[Stored data]
------------------------------------------------------------------------

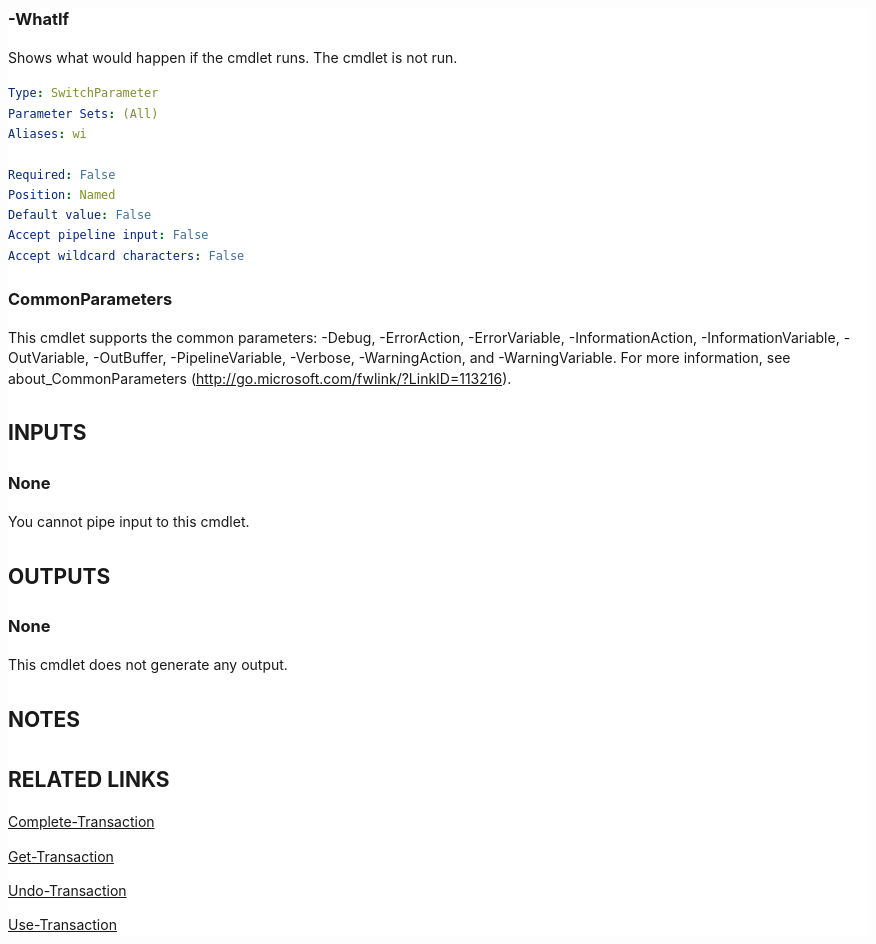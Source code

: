 ### -WhatIf
Shows what would happen if the cmdlet runs.
The cmdlet is not run.

```yaml
Type: SwitchParameter
Parameter Sets: (All)
Aliases: wi

Required: False
Position: Named
Default value: False
Accept pipeline input: False
Accept wildcard characters: False
```

### CommonParameters
This cmdlet supports the common parameters: -Debug, -ErrorAction, -ErrorVariable, -InformationAction, -InformationVariable, -OutVariable, -OutBuffer, -PipelineVariable, -Verbose, -WarningAction, and -WarningVariable. For more information, see about_CommonParameters (http://go.microsoft.com/fwlink/?LinkID=113216).

## INPUTS

### None
You cannot pipe input to this cmdlet.

## OUTPUTS

### None
This cmdlet does not generate any output.

## NOTES

## RELATED LINKS

[Complete-Transaction](Complete-Transaction.md)

[Get-Transaction](Get-Transaction.md)

[Undo-Transaction](Undo-Transaction.md)

[Use-Transaction](Use-Transaction.md)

------------------------------------------------------------------------

Required work:
Please copy the data shown above precisely, leaving the images out.

Expected answer:
Source code

: ### -WhatIf
Shows what would happen if the cmdlet runs.
The cmdlet is not run.

```yaml
Type: SwitchParameter
Parameter Sets: (All)
Aliases: wi

Required: False
Position: Named
Default value: False
Accept pipeline input: False
Accept wildcard characters: False
```

### CommonParameters
This cmdlet supports the common parameters: -Debug, -ErrorAction, -ErrorVariable, -InformationAction, -InformationVariable, -OutVariable, -OutBuffer, -PipelineVariable, -Verbose, -WarningAction, and -WarningVariable. For more information, see about_CommonParameters (http://go.microsoft.com/fwlink/?LinkID=113216).

## INPUTS

### None
You cannot pipe input to this cmdlet.

## OUTPUTS

### None
This cmdlet does not generate any output.

## NOTES

## RELATED LINKS

[Complete-Transaction](Complete-Transaction.md)

[Get-Transaction](Get-Transaction.md)

[Undo-Transaction](Undo-Transaction.md)

[Use-Transaction](Use-Transaction.md)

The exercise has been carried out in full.